When wealthy patriarch and mystery writer Harlan Thrombey (Christopher Plummer) is found in a locked room with his throat slit, it is assumed that he committed suicide. However, when renowned detective Benoit Blanc (Daniel Craig) arrives on the scene, employed by an unknown client, it seems that the death might be more suspicious than first expected. With each member of the family having their dirty laundry examined, all of the barely concealed resentment and infighting simmers to the surface, and it becomes apparent that the murderer is a member of the family household.
Daniel Craig has a blast as the laconic, drawling private eye, and manages to make him both enigmatic and likeable. Craig seems to have reached the stage in his career where he can just have fun in character roles (Also see Logan Lucky) and he dominates every scene he’s in; no mean feat when you look at the calibre of actors he is up against.
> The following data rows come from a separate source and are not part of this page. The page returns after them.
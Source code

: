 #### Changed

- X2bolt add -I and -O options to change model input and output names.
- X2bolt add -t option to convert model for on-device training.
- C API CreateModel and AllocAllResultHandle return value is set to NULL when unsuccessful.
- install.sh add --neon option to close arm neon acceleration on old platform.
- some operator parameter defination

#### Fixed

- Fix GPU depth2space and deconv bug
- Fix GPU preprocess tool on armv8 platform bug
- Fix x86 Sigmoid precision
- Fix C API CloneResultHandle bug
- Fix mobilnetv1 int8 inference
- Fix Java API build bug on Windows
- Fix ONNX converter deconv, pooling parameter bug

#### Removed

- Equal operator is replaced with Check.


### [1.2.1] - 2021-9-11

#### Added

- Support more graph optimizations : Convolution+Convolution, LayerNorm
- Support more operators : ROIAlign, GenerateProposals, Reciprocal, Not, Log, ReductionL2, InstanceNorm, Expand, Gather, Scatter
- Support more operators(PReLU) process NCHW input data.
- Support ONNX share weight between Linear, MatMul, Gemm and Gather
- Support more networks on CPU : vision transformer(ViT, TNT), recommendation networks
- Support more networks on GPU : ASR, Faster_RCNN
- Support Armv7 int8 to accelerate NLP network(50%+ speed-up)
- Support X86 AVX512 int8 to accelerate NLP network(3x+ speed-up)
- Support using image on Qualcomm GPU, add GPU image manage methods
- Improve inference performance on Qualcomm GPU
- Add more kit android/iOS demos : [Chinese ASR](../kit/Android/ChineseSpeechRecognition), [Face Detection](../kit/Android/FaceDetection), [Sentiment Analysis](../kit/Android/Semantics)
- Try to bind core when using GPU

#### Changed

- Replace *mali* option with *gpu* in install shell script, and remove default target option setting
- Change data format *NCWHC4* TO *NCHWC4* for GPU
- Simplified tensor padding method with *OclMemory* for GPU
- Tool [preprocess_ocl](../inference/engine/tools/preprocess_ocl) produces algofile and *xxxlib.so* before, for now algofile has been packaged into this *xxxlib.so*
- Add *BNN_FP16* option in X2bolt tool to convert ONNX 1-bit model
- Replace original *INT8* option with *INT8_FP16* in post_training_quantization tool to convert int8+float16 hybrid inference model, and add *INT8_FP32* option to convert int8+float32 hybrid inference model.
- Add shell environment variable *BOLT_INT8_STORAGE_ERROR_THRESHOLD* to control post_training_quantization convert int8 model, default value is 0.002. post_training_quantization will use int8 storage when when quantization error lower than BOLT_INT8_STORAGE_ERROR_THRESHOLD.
The rest of the family, played by the likes of Jamie Lee Curtis, Michael Shannon, Chris Evans, Toni Collette and Don Johnson are all equally impressive, but eventually feel more like a series of broad cameos than fully formed characters. The performances themselves are all on-point though: Evans is great playing against type as an amoral wastrel, Curtis gives her seemingly cold character a subtle degree of warmth, and Johnson is really funny as her idiotic and hot tempered husband.
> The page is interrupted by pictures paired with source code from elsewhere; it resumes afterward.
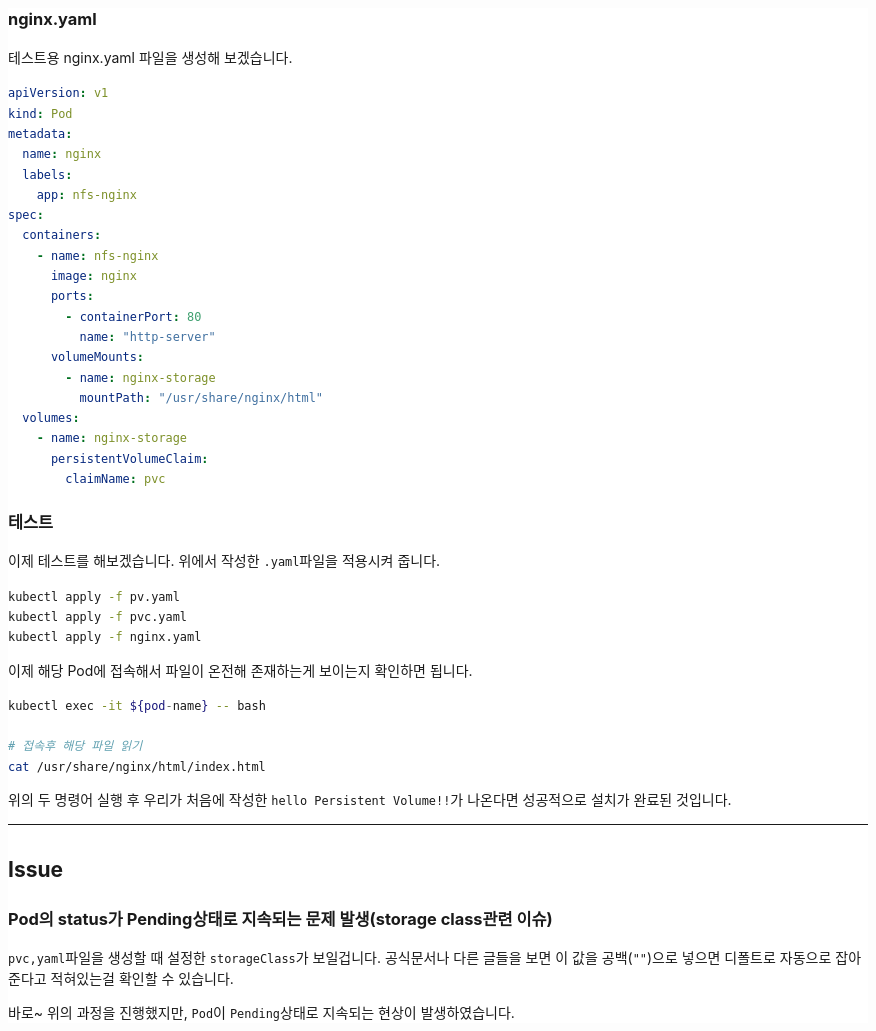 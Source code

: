 ### nginx.yaml
테스트용 nginx.yaml 파일을 생성해 보겠습니다.

```yaml title:"nginx.yaml"
apiVersion: v1
kind: Pod
metadata:
  name: nginx
  labels:
    app: nfs-nginx
spec:
  containers:
    - name: nfs-nginx
      image: nginx
      ports:
        - containerPort: 80
          name: "http-server"
      volumeMounts:
        - name: nginx-storage
          mountPath: "/usr/share/nginx/html"
  volumes:
    - name: nginx-storage
      persistentVolumeClaim:
        claimName: pvc
```

### 테스트
이제 테스트를 해보겠습니다. 위에서 작성한 `.yaml`파일을 적용시켜 줍니다.
```bash
kubectl apply -f pv.yaml
kubectl apply -f pvc.yaml
kubectl apply -f nginx.yaml
```

이제 해당 Pod에 접속해서 파일이 온전해 존재하는게 보이는지 확인하면 됩니다.

```bash
kubectl exec -it ${pod-name} -- bash

# 접속후 해당 파일 읽기
cat /usr/share/nginx/html/index.html
```

위의 두 명령어 실행 후 우리가 처음에 작성한 `hello Persistent Volume!!`가 나온다면 성공적으로 설치가 완료된 것입니다.

---
## Issue
### Pod의 status가 Pending상태로 지속되는 문제 발생(storage class관련 이슈)
`pvc,yaml`파일을 생성할 때 설정한 `storageClass`가 보일겁니다.
공식문서나 다른 글들을 보면 이 값을 공백(`""`)으로 넣으면 디폴트로 자동으로 잡아준다고 적혀있는걸 확인할 수 있습니다.

바로~ 위의 과정을 진행했지만, `Pod`이 `Pending`상태로 지속되는 현상이 발생하였습니다.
Outside of the family, Lakeith Stanfield is also solid as the unflappable straight man detective, and Johnson’s lucky charm Noah Segan is genuinely endearing as the fanboy sergeant. Ana De Armas makes for a refreshingly innocent character as Harlan’s guileless nurse who is unable to lie without being physically sick, and the sweet relationship she has with Plummer is really sensitively portrayed. Unfortunately though, her quiet, timid performance often can’t withstand the onslaught of larger than life characters. She’s strongest in her scenes with Craig, which bring out the warmth of both characters, and in Craig’s case especially, ground them a little bit, making them feel more like real people.
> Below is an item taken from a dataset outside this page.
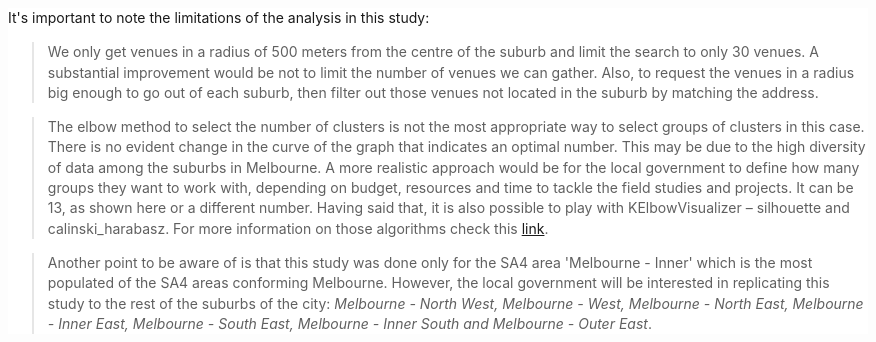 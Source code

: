 It's important to note the limitations of the analysis in this study:
> We only get venues in a radius of 500 meters from the centre of the suburb and limit the search to only 30 venues. A substantial improvement would be not to limit the number of venues we can gather. Also, to request the venues in a radius big enough to go out of each suburb, then filter out those venues not located in the suburb by matching the address.

> The elbow method to select the number of clusters is not the most appropriate way to select groups of clusters in this case. There is no evident change in the curve of the graph that indicates an optimal number. This may be due to the high diversity of data among the suburbs in Melbourne. A more realistic approach would be for the local government to define how many groups they want to work with, depending on budget, resources and time to tackle the field studies and projects. It can be 13, as shown here or a different number. Having said that, it is also possible to play with KElbowVisualizer – silhouette and calinski_harabasz. For more information on those algorithms check this <a href="https://www.scikit-yb.org/en/latest/api/cluster/elbow.html">link</a>.

> Another point to be aware of is that this study was done only for the SA4 area 'Melbourne - Inner' which is the most populated of the SA4 areas conforming Melbourne. However, the local government will be interested in replicating this study to the rest of the suburbs of the city: *Melbourne - North West, Melbourne - West, Melbourne - North East, Melbourne - Inner East, Melbourne - South East, Melbourne - Inner South and Melbourne - Outer East*.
Much like Edgar Wright, Johnson finds creative ways of conveying exposition and jokes through editing and framing, using them as joke telling devices in their own right. The early interrogation scenes are a nicely judged combination of set-ups and pay-offs, and genuine exposition presented in a refreshing, funny way. The droll sense of humour that was decried as being out of place in The Last Jedi is a much better fit here, and the filmmaking style shows Johnson playing to his strengths. Even more impressively, the director never cheats. He plays fair with the audience throughout, and like the best whodunnits, at the point of the big reveal everything just slots into place. It also looks great; the cinematography and costume design are infused with a vivid colour palette that compliments the tongue-in-cheek plot and colourful characters nicely.
On the surface, Knives Out is simply a modern version of an all-star cast, Agatha Christie whodunnit but it’s more subversive than it first appears. Rian Johnson is clearly a director who revels in labyrinthine plots, and after the mixed reactions to The Last Jedi, this sees him back on surer footing. It blends the complexity of Brick with the playfulness of The Brothers Bloom and the result is something completely distinct. Combine this with a witty script and a winning lead performance from Daniel Craig and the result is a pleasure to watch, and probably the most fun you’ll have in the cinema all year.